> Task to complete: Look through the entries and report how many lines include the word "positive". Give the number alone.

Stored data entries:
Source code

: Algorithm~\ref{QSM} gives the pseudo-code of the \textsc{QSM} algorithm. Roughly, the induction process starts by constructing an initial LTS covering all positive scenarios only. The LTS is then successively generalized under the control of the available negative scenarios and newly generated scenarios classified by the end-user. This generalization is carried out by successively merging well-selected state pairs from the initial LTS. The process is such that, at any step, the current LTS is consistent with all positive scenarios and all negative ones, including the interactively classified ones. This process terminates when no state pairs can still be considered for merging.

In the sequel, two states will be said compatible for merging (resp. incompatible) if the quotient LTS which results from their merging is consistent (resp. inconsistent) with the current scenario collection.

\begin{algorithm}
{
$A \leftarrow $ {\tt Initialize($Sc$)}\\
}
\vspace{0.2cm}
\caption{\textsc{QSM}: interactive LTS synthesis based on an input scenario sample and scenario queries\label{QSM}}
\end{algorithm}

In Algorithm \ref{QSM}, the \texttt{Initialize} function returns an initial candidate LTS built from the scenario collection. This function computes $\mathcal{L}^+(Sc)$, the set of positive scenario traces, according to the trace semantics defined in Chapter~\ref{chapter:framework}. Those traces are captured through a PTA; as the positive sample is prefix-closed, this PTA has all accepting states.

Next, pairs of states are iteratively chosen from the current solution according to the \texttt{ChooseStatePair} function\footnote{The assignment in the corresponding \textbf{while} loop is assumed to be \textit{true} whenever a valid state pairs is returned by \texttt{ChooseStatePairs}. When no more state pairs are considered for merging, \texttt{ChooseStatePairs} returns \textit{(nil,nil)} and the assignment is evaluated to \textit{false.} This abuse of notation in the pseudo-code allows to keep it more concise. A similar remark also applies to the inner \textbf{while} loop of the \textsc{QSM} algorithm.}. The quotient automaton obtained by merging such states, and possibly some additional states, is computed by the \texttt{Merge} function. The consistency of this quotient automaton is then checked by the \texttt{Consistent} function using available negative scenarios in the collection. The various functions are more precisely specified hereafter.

> Answer for this exercise: 2